Last night and this evening I’ve been writing interpretations of sections from Hölderlin, especially from Brod und Wein. I admire Hölderlin enormously.

These are interpretations rather than translations as I do not speak German; I depend on dictionaries and translators. As such, the following interpretations are unpublishable – but I thought you might like to see them.

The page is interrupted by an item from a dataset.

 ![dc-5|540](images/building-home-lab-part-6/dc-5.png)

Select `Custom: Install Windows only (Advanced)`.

I consulted this page of Susan Ranson translations for all 3 rewrites, and Robert Bly’s translation for piece 7. Bly is a real thorn in my side; the liberties he takes in translation seem inexcusable to me – and yet he’s the source through which so much nonEnglish poetry comes into English! “Archetypal world”, what trash. Return to your own stuff, son, if you want so badly to extend your dumb Campbellian pop psych to the people.

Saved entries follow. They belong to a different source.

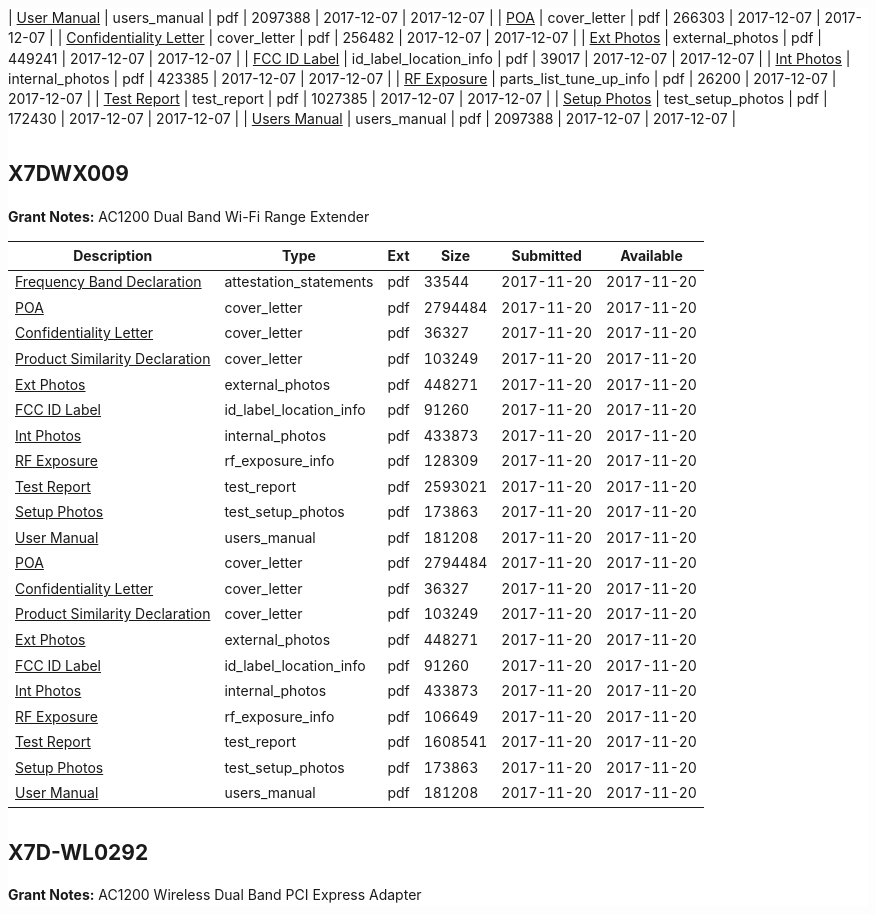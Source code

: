 | [User Manual](X7DIP04281/2de13ebf3ecefce55ae7c14fa61539ee/3666839.pdf) | users_manual | pdf | 2097388 | 2017-12-07 | 2017-12-07 |
| [POA](X7DIP04281/26272abe7548c9b9ff75db7751e5da6a/3666828.pdf) | cover_letter | pdf | 266303 | 2017-12-07 | 2017-12-07 |
| [Confidentiality Letter](X7DIP04281/26272abe7548c9b9ff75db7751e5da6a/3666829.pdf) | cover_letter | pdf | 256482 | 2017-12-07 | 2017-12-07 |
| [Ext Photos](X7DIP04281/26272abe7548c9b9ff75db7751e5da6a/3666831.pdf) | external_photos | pdf | 449241 | 2017-12-07 | 2017-12-07 |
| [FCC ID Label](X7DIP04281/26272abe7548c9b9ff75db7751e5da6a/3666832.pdf) | id_label_location_info | pdf | 39017 | 2017-12-07 | 2017-12-07 |
| [Int Photos](X7DIP04281/26272abe7548c9b9ff75db7751e5da6a/3666833.pdf) | internal_photos | pdf | 423385 | 2017-12-07 | 2017-12-07 |
| [RF Exposure](X7DIP04281/26272abe7548c9b9ff75db7751e5da6a/3666837.pdf) | parts_list_tune_up_info | pdf | 26200 | 2017-12-07 | 2017-12-07 |
| [Test Report](X7DIP04281/26272abe7548c9b9ff75db7751e5da6a/3666836.pdf) | test_report | pdf | 1027385 | 2017-12-07 | 2017-12-07 |
| [Setup Photos](X7DIP04281/26272abe7548c9b9ff75db7751e5da6a/3666838.pdf) | test_setup_photos | pdf | 172430 | 2017-12-07 | 2017-12-07 |
| [Users Manual](X7DIP04281/26272abe7548c9b9ff75db7751e5da6a/3666839.pdf) | users_manual | pdf | 2097388 | 2017-12-07 | 2017-12-07 |
## X7DWX009
**Grant Notes:** AC1200 Dual Band Wi-Fi Range Extender

| Description | Type | Ext | Size | Submitted | Available |
| ----------- | ---- | --- | ---- | --------- | --------- |
| [Frequency Band Declaration](X7DWX009/636ecc8c98443b865f6eac2d92778eee/3646351.pdf) | attestation_statements | pdf | 33544 | 2017-11-20 | 2017-11-20 |
| [POA](X7DWX009/636ecc8c98443b865f6eac2d92778eee/3646325.pdf) | cover_letter | pdf | 2794484 | 2017-11-20 | 2017-11-20 |
| [Confidentiality Letter](X7DWX009/636ecc8c98443b865f6eac2d92778eee/3646348.pdf) | cover_letter | pdf | 36327 | 2017-11-20 | 2017-11-20 |
| [Product Similarity Declaration](X7DWX009/636ecc8c98443b865f6eac2d92778eee/3646349.pdf) | cover_letter | pdf | 103249 | 2017-11-20 | 2017-11-20 |
| [Ext Photos](X7DWX009/636ecc8c98443b865f6eac2d92778eee/3646358.pdf) | external_photos | pdf | 448271 | 2017-11-20 | 2017-11-20 |
| [FCC ID Label](X7DWX009/636ecc8c98443b865f6eac2d92778eee/3646363.pdf) | id_label_location_info | pdf | 91260 | 2017-11-20 | 2017-11-20 |
| [Int Photos](X7DWX009/636ecc8c98443b865f6eac2d92778eee/3646365.pdf) | internal_photos | pdf | 433873 | 2017-11-20 | 2017-11-20 |
| [RF Exposure](X7DWX009/636ecc8c98443b865f6eac2d92778eee/3646328.pdf) | rf_exposure_info | pdf | 128309 | 2017-11-20 | 2017-11-20 |
| [Test Report](X7DWX009/636ecc8c98443b865f6eac2d92778eee/3646372.pdf) | test_report | pdf | 2593021 | 2017-11-20 | 2017-11-20 |
| [Setup Photos](X7DWX009/636ecc8c98443b865f6eac2d92778eee/3646379.pdf) | test_setup_photos | pdf | 173863 | 2017-11-20 | 2017-11-20 |
| [User Manual](X7DWX009/636ecc8c98443b865f6eac2d92778eee/3646331.pdf) | users_manual | pdf | 181208 | 2017-11-20 | 2017-11-20 |
| [POA](X7DWX009/505746572fed6e693962be8da0884a28/3646325.pdf) | cover_letter | pdf | 2794484 | 2017-11-20 | 2017-11-20 |
| [Confidentiality Letter](X7DWX009/505746572fed6e693962be8da0884a28/3646348.pdf) | cover_letter | pdf | 36327 | 2017-11-20 | 2017-11-20 |
| [Product Similarity Declaration](X7DWX009/505746572fed6e693962be8da0884a28/3646349.pdf) | cover_letter | pdf | 103249 | 2017-11-20 | 2017-11-20 |
| [Ext Photos](X7DWX009/505746572fed6e693962be8da0884a28/3646358.pdf) | external_photos | pdf | 448271 | 2017-11-20 | 2017-11-20 |
| [FCC ID Label](X7DWX009/505746572fed6e693962be8da0884a28/3646363.pdf) | id_label_location_info | pdf | 91260 | 2017-11-20 | 2017-11-20 |
| [Int Photos](X7DWX009/505746572fed6e693962be8da0884a28/3646365.pdf) | internal_photos | pdf | 433873 | 2017-11-20 | 2017-11-20 |
| [RF Exposure](X7DWX009/505746572fed6e693962be8da0884a28/3646430.pdf) | rf_exposure_info | pdf | 106649 | 2017-11-20 | 2017-11-20 |
| [Test Report](X7DWX009/505746572fed6e693962be8da0884a28/3646431.pdf) | test_report | pdf | 1608541 | 2017-11-20 | 2017-11-20 |
| [Setup Photos](X7DWX009/505746572fed6e693962be8da0884a28/3646432.pdf) | test_setup_photos | pdf | 173863 | 2017-11-20 | 2017-11-20 |
| [User Manual](X7DWX009/505746572fed6e693962be8da0884a28/3646331.pdf) | users_manual | pdf | 181208 | 2017-11-20 | 2017-11-20 |
## X7D-WL0292
**Grant Notes:** AC1200 Wireless Dual Band PCI Express Adapter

Anyhow, my rewrites are below the cut!

4.

Blessed Greece! You house of all Heavenly,
Is it true, then, what we heard as boys?
Festival hall! Sea for a floor! Mountain for board!
Built for other days.
But where are the thrones? The temples, the rhytons,
and gods’-joy, nectar-filled – the song?
Where, where glow they, the farsighted?
Delphi sleeps. Where does grave Fate lean and peal?
Where is the Quick? Where does it, universally lucky, break thundering on our eyes out of clear and mild air?
Father Aether!” wings one thousand times from tongue
to tongue! None can heft life alone;
This good, these goods are sweet split and exchanged amongst strangers.
EnJoy! The Word’s might waxes in sleep.
Father! Clear and mild! and, echoing, the earliest Sign, our inheritance, precise and creative.
Thus the Heavenly sweep in, finally,
and thus from the shadows into Men
descends their Day, crashing fathomless.

7.

But friend! we’re late. The gods persist,
but stuck, up there, above our heads.
They turn endlessly, and seem not to mind us. Godly mercy –
weak pots can’t take water.
Most days, humans can’t take the fullness of gods.

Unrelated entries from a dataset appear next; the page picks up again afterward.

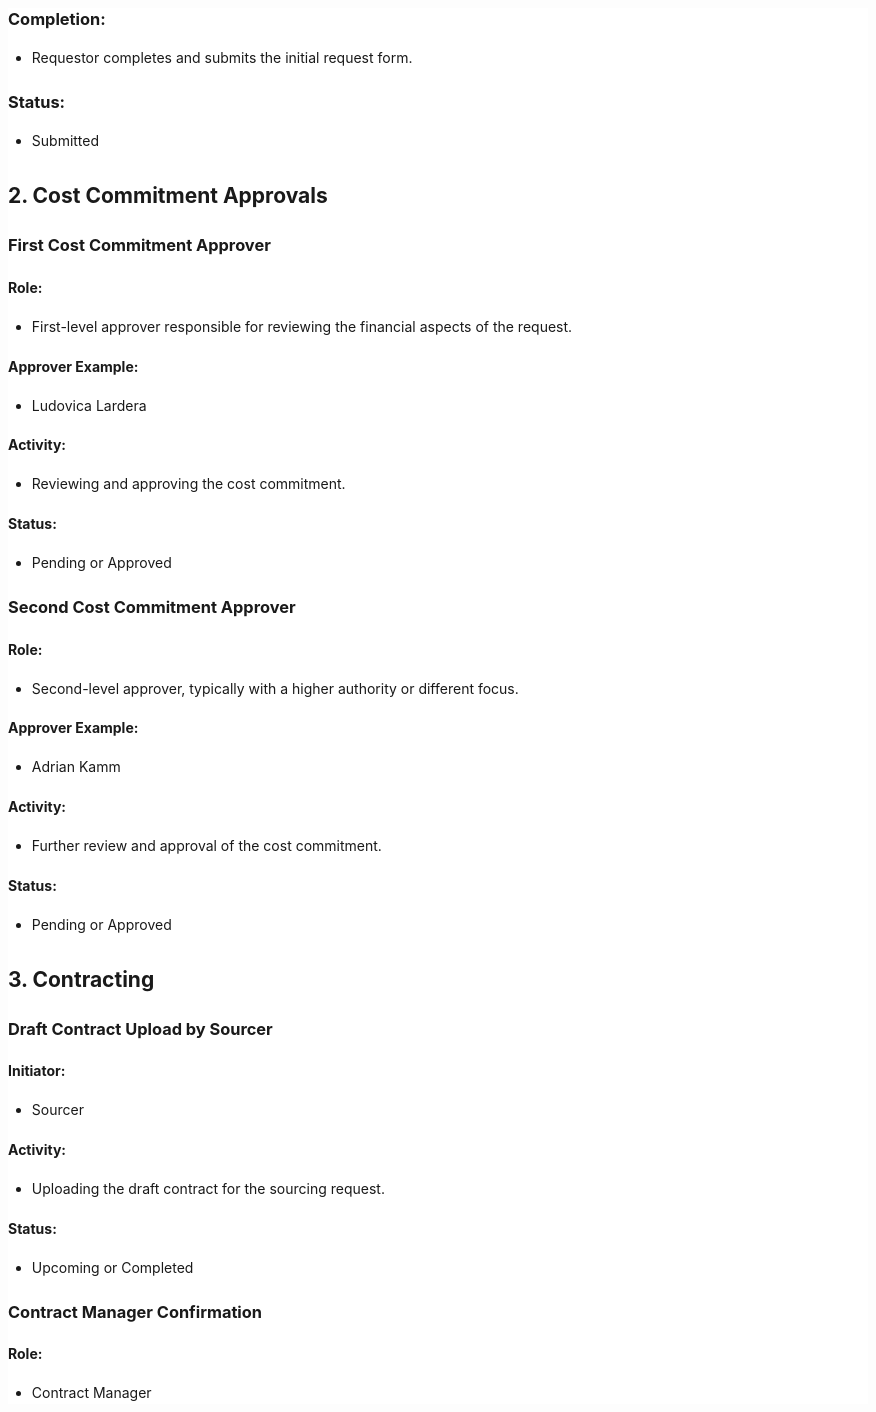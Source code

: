 ### Completion:
- Requestor completes and submits the initial request form.

### Status:
- Submitted

## 2. Cost Commitment Approvals
### First Cost Commitment Approver
#### Role:
- First-level approver responsible for reviewing the financial aspects of the request.

#### Approver Example:
- Ludovica Lardera

#### Activity:
- Reviewing and approving the cost commitment.

#### Status:
- Pending or Approved

### Second Cost Commitment Approver
#### Role:
- Second-level approver, typically with a higher authority or different focus.

#### Approver Example:
- Adrian Kamm

#### Activity:
- Further review and approval of the cost commitment.

#### Status:
- Pending or Approved

## 3. Contracting
### Draft Contract Upload by Sourcer
#### Initiator:
- Sourcer

#### Activity:
- Uploading the draft contract for the sourcing request.

#### Status:
- Upcoming or Completed

### Contract Manager Confirmation
#### Role:
- Contract Manager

Now we live dreaming of them. Going off helps, and sleep.
We grow strong with need. We grow strong at night.
Presently there will be heroes
In bronze cradles. There will be heroes with godly hearts.
Distant thunder. Meanwhile, lonely for our friends, sleep – don’t idle, waiting. What’s to be done? – and what are poets in these times,
except, as you remarked, the winegod’s man, crossing the field at night, crossing the field.

9.

Yes! They told the truth – he harmonizes
Day and dark!
Steering the stars up, down, forever,
Happy forever, like evergreen pines!
He loves the needle, and his long-lifed ivy crown.
Here, now, the sick earth lies
Held by the slow-thunder god. The god draws joy up into the shade.
What the Old Songs prophesied
About the children of God – look!
We are the gardeners’ golden apples!
Wonderfully, precisely in men fulfilled – test and see! And yet amidst this working, nothing works;
We are without hearts. Shadows,
Until Father Aether knows us
And hears us.
Swinging a light the tall son comes
Down with the rest of the heavenly air –
the Syrian, descending the hill’s dark side.
The wise glance up, sense bliss; the captive smiles reciprocally; their eyes thaw in the sun.
Asleep and dreaming in Earth’s arms, Titans;
Jealous Cerberus drinks, and sleeps.

I admit to some unfair creativity – “lean and peal”, “the tall son” – but I hope that doesn’t stand in the way of your enjoyment. I really love doing interpretations and wish I could justify publishing these – or, conversely, that I liked French poetry as much as I like German. I speak French and could translate amiably, but the only Francophone poet who really fires me is Philippe Jaccottet, and Derek Mahon’s translations need no improvement.